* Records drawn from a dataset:
*-*-*
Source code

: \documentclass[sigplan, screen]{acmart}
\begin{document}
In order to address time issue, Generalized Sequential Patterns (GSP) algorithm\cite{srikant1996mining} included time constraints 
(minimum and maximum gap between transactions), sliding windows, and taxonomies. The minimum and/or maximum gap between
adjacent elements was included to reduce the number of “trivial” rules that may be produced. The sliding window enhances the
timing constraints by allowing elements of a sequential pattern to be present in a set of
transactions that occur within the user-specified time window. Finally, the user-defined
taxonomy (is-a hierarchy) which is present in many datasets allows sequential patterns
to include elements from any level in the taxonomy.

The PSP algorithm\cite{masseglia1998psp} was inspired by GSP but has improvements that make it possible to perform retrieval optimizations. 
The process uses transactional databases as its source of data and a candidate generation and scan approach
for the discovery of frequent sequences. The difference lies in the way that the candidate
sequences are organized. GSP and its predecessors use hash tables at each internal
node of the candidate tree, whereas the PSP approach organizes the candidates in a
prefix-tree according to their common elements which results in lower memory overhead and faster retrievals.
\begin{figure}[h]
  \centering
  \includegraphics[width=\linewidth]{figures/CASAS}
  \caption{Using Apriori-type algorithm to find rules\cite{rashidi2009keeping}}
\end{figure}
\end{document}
*-*-*
Return only the exact lines from the opening of the records through the line that contains "(minimum and maximum", both included.

Source code

: \documentclass[sigplan, screen]{acmart}
\begin{document}
In order to address time issue, Generalized Sequential Patterns (GSP) algorithm\cite{srikant1996mining} included time constraints 
(minimum and maximum gap between transactions), sliding windows, and taxonomies. The minimum and/or maximum gap between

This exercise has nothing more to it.